Reproduce all records verbatim.

● ● ●

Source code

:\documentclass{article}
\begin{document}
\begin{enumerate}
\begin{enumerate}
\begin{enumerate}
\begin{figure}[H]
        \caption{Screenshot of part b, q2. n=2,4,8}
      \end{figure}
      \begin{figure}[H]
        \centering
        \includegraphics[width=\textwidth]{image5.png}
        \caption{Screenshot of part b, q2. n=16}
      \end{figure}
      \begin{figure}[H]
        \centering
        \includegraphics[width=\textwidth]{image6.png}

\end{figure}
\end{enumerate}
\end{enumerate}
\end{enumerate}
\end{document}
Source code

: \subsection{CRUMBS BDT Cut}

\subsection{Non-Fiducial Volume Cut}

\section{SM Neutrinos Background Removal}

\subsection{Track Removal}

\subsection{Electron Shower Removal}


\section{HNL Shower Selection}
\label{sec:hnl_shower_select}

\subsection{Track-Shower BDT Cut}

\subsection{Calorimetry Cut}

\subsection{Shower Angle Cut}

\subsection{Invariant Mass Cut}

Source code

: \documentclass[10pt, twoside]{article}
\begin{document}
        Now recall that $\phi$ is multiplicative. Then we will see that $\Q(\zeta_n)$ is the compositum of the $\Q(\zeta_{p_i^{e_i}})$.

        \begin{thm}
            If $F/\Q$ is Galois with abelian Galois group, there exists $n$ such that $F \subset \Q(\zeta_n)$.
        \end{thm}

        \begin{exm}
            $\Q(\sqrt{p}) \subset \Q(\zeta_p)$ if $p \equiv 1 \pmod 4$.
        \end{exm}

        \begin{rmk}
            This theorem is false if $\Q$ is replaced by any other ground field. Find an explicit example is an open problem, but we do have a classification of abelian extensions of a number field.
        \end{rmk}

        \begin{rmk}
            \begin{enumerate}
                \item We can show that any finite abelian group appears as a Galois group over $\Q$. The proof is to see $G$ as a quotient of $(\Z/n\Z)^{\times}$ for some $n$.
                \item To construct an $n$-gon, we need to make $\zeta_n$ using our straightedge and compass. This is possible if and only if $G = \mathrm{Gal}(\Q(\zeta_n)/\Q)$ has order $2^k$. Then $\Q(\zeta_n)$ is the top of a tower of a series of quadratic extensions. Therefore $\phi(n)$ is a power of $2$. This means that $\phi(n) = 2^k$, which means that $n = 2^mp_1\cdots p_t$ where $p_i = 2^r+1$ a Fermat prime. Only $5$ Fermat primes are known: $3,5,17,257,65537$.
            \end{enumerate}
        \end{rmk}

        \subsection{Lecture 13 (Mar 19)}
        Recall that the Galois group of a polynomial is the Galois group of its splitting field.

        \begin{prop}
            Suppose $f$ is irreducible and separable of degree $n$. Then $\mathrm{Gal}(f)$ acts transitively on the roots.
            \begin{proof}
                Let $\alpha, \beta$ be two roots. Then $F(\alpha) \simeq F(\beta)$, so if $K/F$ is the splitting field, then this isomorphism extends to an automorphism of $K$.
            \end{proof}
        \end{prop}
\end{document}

● ● ●

RESULT OF THE TASK:
Source code

:\documentclass{article}
\begin{document}
\begin{enumerate}
\begin{enumerate}
\begin{enumerate}
\begin{figure}[H]
        \caption{Screenshot of part b, q2. n=2,4,8}
      \end{figure}
      \begin{figure}[H]
        \centering
        \includegraphics[width=\textwidth]{image5.png}
        \caption{Screenshot of part b, q2. n=16}
      \end{figure}
      \begin{figure}[H]
        \centering
        \includegraphics[width=\textwidth]{image6.png}

\end{figure}
\end{enumerate}
\end{enumerate}
\end{enumerate}
\end{document}
Source code

: \subsection{CRUMBS BDT Cut}

\subsection{Non-Fiducial Volume Cut}

\section{SM Neutrinos Background Removal}

\subsection{Track Removal}

\subsection{Electron Shower Removal}


\section{HNL Shower Selection}
\label{sec:hnl_shower_select}

\subsection{Track-Shower BDT Cut}

\subsection{Calorimetry Cut}

\subsection{Shower Angle Cut}

\subsection{Invariant Mass Cut}

Source code

: \documentclass[10pt, twoside]{article}
\begin{document}
        Now recall that $\phi$ is multiplicative. Then we will see that $\Q(\zeta_n)$ is the compositum of the $\Q(\zeta_{p_i^{e_i}})$.

        \begin{thm}
            If $F/\Q$ is Galois with abelian Galois group, there exists $n$ such that $F \subset \Q(\zeta_n)$.
        \end{thm}

        \begin{exm}
            $\Q(\sqrt{p}) \subset \Q(\zeta_p)$ if $p \equiv 1 \pmod 4$.
        \end{exm}

        \begin{rmk}
            This theorem is false if $\Q$ is replaced by any other ground field. Find an explicit example is an open problem, but we do have a classification of abelian extensions of a number field.
        \end{rmk}

        \begin{rmk}
            \begin{enumerate}
                \item We can show that any finite abelian group appears as a Galois group over $\Q$. The proof is to see $G$ as a quotient of $(\Z/n\Z)^{\times}$ for some $n$.
                \item To construct an $n$-gon, we need to make $\zeta_n$ using our straightedge and compass. This is possible if and only if $G = \mathrm{Gal}(\Q(\zeta_n)/\Q)$ has order $2^k$. Then $\Q(\zeta_n)$ is the top of a tower of a series of quadratic extensions. Therefore $\phi(n)$ is a power of $2$. This means that $\phi(n) = 2^k$, which means that $n = 2^mp_1\cdots p_t$ where $p_i = 2^r+1$ a Fermat prime. Only $5$ Fermat primes are known: $3,5,17,257,65537$.
            \end{enumerate}
        \end{rmk}

        \subsection{Lecture 13 (Mar 19)}
        Recall that the Galois group of a polynomial is the Galois group of its splitting field.

        \begin{prop}
            Suppose $f$ is irreducible and separable of degree $n$. Then $\mathrm{Gal}(f)$ acts transitively on the roots.
            \begin{proof}
                Let $\alpha, \beta$ be two roots. Then $F(\alpha) \simeq F(\beta)$, so if $K/F$ is the splitting field, then this isomorphism extends to an automorphism of $K$.
            \end{proof}
        \end{prop}
\end{document}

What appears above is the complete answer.